Bu nedenle İsrail ile normalleşmeyi savunan ABD’nin bölgedeki en sadık müttefikleri bile Gazze’deki soykırımdan sonra Siyonistlerle aynı karede yer almamaya özen gösteriyor.
ABD’nin konvansiyonel ortakları çöküşe geçen Atlantik’e göre değil yükselen yenidünyaya bakarak pozisyon alıyor. Artık ABD, Avrupa ve İsrail’den çok Türkiye, Çin ve Rusya gibi aktörlerin ne dediği ve ne yaptığı daha belirleyici konumda.

***

Bu bağlamda Amerikan yönetimi, nükleer rüşvete ve güvenlik garantilerine rağmen Suudi Arabistan’ı hâlâ tamamen yanına çekebilmiş değil. Benzer şekilde ABD, Mısır ve Ürdün’e yönelik devreye soktuğu sopa-havuç politikasından da artık eskisi gibi randıman alamıyor.

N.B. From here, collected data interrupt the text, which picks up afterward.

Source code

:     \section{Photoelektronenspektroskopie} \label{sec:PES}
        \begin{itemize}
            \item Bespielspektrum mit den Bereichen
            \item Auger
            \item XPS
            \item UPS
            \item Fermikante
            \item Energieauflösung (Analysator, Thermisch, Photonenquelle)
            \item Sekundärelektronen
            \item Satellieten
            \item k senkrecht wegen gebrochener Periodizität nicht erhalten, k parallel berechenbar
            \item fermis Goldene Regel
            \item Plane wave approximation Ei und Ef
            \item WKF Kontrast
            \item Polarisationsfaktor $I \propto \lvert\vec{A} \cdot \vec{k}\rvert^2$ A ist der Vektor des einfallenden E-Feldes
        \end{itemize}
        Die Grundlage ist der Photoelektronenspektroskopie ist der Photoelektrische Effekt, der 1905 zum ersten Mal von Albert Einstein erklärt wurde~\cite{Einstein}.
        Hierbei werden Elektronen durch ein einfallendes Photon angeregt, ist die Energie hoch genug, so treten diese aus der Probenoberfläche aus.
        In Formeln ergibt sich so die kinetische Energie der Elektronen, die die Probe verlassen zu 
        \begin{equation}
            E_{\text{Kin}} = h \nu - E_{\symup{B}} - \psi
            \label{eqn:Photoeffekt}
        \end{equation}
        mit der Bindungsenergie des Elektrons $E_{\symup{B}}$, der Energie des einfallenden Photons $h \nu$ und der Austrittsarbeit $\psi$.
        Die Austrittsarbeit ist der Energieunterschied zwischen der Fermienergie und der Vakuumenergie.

Özellikle Türkiye’nin oyun kurucu diplomatik hamleleri Filistin’in devlet olarak tanınması sürecini daha da hızlandırırken Recep Tayyip Erdoğan’ın ezberleri ve dengeleri bozan çıkışları ise soykırımcıların uluslararası kamuoyuna yönelik Siyonist mavallara dayalı bütün manipülasyonlarını akamete uğratıyor.

Hâsılı kelam bütün barbarlıklarına rağmen dünya ABD ve İsrail’in çırpındıkça daha da battığını görüyor.

Bir bakıma 2011’de dönemin İsrail savunma bakanı Ehud Barak’ın dile getirdiği korkusu gerçekleşiyor.

Barak, Filistinlilerle bir uzlaşıya varılamaması halinde İsrail’in ‘diplomatik ve siyasi tsunami’ ile karşı karşıya kalıp dünyadan tecrit edileceği uyarısında bulunmuştu. Ve bu ‘Siyonist kehanet!’ gerçekleşiyor. Hem de sadece İsrail için değil onun suç ortağı ABD ve güdümündeki Avrupa için de…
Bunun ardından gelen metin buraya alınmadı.